*** Begin section ***

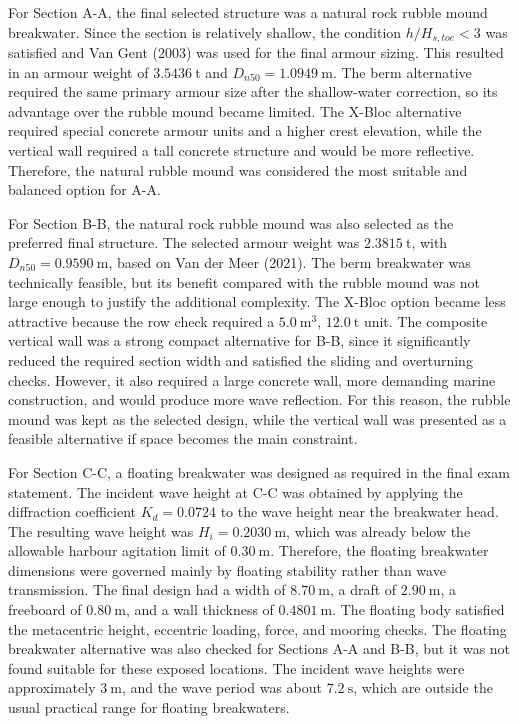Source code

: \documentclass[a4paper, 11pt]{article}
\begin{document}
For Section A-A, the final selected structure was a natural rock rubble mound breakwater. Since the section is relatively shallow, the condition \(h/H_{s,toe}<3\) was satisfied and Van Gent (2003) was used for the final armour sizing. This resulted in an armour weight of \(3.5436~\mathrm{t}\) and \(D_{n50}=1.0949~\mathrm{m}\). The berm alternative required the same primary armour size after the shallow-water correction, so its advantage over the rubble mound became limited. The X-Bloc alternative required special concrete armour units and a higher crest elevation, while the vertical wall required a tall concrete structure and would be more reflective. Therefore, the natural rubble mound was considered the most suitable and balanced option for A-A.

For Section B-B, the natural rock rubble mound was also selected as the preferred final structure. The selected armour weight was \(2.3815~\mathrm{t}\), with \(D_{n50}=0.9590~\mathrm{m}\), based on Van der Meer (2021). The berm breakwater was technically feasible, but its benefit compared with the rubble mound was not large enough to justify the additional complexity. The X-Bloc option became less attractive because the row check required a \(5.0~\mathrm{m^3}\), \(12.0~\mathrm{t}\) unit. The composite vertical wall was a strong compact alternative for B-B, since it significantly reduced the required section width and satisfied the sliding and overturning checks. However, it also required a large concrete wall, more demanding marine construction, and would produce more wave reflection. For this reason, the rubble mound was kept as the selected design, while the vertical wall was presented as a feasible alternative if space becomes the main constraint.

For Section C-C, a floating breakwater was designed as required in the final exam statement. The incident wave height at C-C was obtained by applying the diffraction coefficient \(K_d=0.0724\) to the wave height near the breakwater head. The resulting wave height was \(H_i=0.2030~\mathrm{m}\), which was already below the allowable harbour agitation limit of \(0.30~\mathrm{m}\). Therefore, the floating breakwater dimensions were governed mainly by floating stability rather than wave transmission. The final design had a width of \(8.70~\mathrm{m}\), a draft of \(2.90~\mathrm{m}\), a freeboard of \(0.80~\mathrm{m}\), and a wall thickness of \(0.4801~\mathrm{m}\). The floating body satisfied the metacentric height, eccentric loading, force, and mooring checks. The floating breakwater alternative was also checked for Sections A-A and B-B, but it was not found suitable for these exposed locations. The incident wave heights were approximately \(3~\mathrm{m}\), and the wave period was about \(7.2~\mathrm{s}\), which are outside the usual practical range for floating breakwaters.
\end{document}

*** End section ***
*** Begin section ***

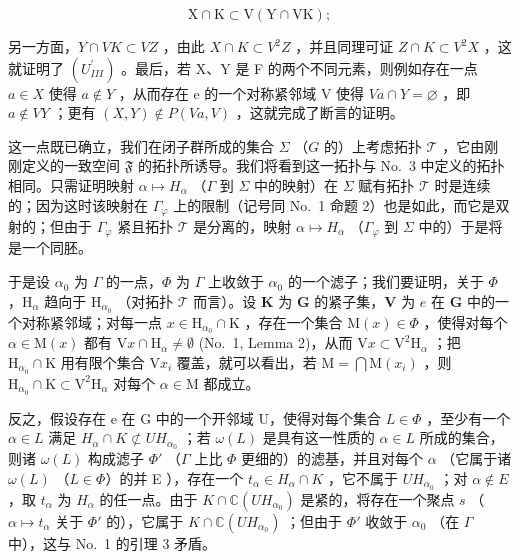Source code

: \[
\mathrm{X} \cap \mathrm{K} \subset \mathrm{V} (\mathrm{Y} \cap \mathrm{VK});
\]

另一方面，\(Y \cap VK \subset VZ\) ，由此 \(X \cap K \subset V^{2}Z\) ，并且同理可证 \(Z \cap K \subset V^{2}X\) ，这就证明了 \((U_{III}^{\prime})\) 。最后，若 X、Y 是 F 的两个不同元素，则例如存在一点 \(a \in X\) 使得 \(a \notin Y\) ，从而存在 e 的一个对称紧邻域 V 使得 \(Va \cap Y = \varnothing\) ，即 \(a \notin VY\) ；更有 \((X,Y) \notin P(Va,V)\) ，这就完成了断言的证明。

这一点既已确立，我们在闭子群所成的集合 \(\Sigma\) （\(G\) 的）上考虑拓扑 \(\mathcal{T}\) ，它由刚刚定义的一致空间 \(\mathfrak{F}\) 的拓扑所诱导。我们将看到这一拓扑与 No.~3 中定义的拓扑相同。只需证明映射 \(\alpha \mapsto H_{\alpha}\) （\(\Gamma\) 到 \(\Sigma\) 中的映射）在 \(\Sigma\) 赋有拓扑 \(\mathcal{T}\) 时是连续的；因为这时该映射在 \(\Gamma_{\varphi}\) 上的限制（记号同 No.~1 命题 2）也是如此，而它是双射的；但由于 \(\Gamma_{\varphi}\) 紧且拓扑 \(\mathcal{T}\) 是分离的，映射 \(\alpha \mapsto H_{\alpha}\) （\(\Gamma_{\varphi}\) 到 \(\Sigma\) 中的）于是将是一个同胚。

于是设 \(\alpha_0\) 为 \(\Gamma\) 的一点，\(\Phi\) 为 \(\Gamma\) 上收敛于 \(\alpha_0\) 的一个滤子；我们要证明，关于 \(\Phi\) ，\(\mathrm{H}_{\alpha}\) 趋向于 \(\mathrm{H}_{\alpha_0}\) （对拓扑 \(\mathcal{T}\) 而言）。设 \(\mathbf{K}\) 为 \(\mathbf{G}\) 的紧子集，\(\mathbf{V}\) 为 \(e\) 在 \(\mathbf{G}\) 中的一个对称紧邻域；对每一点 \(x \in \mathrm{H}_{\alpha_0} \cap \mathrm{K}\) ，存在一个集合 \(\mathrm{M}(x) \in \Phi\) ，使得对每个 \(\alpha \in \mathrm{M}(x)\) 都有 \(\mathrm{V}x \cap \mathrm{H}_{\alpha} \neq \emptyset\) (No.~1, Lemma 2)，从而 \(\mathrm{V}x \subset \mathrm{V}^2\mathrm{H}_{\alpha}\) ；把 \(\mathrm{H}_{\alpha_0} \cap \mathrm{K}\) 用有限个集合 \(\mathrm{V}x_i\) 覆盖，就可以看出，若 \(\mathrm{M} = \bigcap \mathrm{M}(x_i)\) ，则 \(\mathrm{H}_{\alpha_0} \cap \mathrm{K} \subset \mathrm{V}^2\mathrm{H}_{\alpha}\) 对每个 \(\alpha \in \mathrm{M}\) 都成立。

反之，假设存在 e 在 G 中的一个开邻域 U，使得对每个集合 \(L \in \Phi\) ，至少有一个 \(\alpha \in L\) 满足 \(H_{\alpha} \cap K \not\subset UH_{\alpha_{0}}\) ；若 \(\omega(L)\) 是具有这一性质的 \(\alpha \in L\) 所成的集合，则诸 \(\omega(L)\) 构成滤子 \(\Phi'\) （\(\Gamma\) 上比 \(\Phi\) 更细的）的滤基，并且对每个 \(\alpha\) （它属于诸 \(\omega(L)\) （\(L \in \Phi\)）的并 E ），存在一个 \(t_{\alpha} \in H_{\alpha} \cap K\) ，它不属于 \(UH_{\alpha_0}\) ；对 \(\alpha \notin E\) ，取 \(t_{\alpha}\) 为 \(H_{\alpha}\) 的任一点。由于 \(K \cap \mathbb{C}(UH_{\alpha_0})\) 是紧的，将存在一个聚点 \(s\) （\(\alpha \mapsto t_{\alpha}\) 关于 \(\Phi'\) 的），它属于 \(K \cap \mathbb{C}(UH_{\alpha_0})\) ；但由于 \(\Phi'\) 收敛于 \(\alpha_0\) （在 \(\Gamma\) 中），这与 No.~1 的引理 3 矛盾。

*** End section ***

▶ ABOUT THIS EXERCISE:
Retype only this portion of the data above: the line containing "另一方面，\(Y \cap VK", the line containing "于是设 \(\alpha_0\) 为", and all lines between them, exactly.

▶ EXPECTED OUTPUT:
另一方面，\(Y \cap VK \subset VZ\) ，由此 \(X \cap K \subset V^{2}Z\) ，并且同理可证 \(Z \cap K \subset V^{2}X\) ，这就证明了 \((U_{III}^{\prime})\) 。最后，若 X、Y 是 F 的两个不同元素，则例如存在一点 \(a \in X\) 使得 \(a \notin Y\) ，从而存在 e 的一个对称紧邻域 V 使得 \(Va \cap Y = \varnothing\) ，即 \(a \notin VY\) ；更有 \((X,Y) \notin P(Va,V)\) ，这就完成了断言的证明。

这一点既已确立，我们在闭子群所成的集合 \(\Sigma\) （\(G\) 的）上考虑拓扑 \(\mathcal{T}\) ，它由刚刚定义的一致空间 \(\mathfrak{F}\) 的拓扑所诱导。我们将看到这一拓扑与 No.~3 中定义的拓扑相同。只需证明映射 \(\alpha \mapsto H_{\alpha}\) （\(\Gamma\) 到 \(\Sigma\) 中的映射）在 \(\Sigma\) 赋有拓扑 \(\mathcal{T}\) 时是连续的；因为这时该映射在 \(\Gamma_{\varphi}\) 上的限制（记号同 No.~1 命题 2）也是如此，而它是双射的；但由于 \(\Gamma_{\varphi}\) 紧且拓扑 \(\mathcal{T}\) 是分离的，映射 \(\alpha \mapsto H_{\alpha}\) （\(\Gamma_{\varphi}\) 到 \(\Sigma\) 中的）于是将是一个同胚。

于是设 \(\alpha_0\) 为 \(\Gamma\) 的一点，\(\Phi\) 为 \(\Gamma\) 上收敛于 \(\alpha_0\) 的一个滤子；我们要证明，关于 \(\Phi\) ，\(\mathrm{H}_{\alpha}\) 趋向于 \(\mathrm{H}_{\alpha_0}\) （对拓扑 \(\mathcal{T}\) 而言）。设 \(\mathbf{K}\) 为 \(\mathbf{G}\) 的紧子集，\(\mathbf{V}\) 为 \(e\) 在 \(\mathbf{G}\) 中的一个对称紧邻域；对每一点 \(x \in \mathrm{H}_{\alpha_0} \cap \mathrm{K}\) ，存在一个集合 \(\mathrm{M}(x) \in \Phi\) ，使得对每个 \(\alpha \in \mathrm{M}(x)\) 都有 \(\mathrm{V}x \cap \mathrm{H}_{\alpha} \neq \emptyset\) (No.~1, Lemma 2)，从而 \(\mathrm{V}x \subset \mathrm{V}^2\mathrm{H}_{\alpha}\) ；把 \(\mathrm{H}_{\alpha_0} \cap \mathrm{K}\) 用有限个集合 \(\mathrm{V}x_i\) 覆盖，就可以看出，若 \(\mathrm{M} = \bigcap \mathrm{M}(x_i)\) ，则 \(\mathrm{H}_{\alpha_0} \cap \mathrm{K} \subset \mathrm{V}^2\mathrm{H}_{\alpha}\) 对每个 \(\alpha \in \mathrm{M}\) 都成立。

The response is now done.